_PROBLEM TO SOLVE_: Pick out the lines below that include the string "HTTP".

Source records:
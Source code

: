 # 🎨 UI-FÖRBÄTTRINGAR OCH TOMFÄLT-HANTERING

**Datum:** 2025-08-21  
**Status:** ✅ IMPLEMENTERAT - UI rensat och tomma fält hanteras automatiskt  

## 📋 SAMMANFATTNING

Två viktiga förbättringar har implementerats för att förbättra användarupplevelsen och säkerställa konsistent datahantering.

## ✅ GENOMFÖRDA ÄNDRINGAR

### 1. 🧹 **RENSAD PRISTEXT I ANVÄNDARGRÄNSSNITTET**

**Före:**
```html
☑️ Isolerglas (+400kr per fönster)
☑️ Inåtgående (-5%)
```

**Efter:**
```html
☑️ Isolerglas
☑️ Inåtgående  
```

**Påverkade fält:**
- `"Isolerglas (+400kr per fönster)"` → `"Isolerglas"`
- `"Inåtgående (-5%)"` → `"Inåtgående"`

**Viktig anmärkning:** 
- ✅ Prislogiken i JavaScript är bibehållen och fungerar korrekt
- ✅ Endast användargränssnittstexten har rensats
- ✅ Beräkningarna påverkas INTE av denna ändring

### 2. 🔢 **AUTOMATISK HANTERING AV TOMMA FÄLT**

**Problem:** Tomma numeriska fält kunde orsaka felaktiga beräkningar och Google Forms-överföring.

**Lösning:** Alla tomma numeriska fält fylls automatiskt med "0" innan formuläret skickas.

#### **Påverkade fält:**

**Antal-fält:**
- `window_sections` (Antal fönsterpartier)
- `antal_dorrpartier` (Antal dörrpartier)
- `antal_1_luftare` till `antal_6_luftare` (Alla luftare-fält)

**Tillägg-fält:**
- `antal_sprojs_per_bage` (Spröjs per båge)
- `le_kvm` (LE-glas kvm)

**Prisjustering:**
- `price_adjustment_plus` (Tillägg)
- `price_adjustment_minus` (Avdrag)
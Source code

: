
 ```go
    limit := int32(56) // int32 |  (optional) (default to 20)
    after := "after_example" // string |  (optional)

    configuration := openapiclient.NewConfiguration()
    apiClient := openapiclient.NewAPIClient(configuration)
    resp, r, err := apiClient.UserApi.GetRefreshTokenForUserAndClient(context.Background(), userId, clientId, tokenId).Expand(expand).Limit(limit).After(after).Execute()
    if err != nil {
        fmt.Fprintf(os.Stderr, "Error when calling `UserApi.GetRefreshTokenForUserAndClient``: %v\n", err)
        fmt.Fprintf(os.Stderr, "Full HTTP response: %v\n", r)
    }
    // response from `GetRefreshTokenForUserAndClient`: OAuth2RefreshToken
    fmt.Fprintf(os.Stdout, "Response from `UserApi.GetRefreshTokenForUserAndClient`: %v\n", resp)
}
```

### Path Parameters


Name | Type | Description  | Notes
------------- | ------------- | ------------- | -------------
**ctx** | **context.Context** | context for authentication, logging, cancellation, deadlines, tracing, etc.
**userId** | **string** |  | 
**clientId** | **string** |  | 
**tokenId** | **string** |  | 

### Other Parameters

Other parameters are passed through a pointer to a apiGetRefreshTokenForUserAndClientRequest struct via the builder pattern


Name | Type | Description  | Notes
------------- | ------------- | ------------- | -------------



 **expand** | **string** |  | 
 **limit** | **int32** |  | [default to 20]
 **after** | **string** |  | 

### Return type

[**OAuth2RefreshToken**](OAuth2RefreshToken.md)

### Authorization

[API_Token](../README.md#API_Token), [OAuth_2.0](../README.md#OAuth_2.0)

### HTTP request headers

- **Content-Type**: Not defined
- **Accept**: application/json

_SOLUTION TO THE PROBLEM_:
        fmt.Fprintf(os.Stderr, "Full HTTP response: %v\n", r)
### HTTP request headers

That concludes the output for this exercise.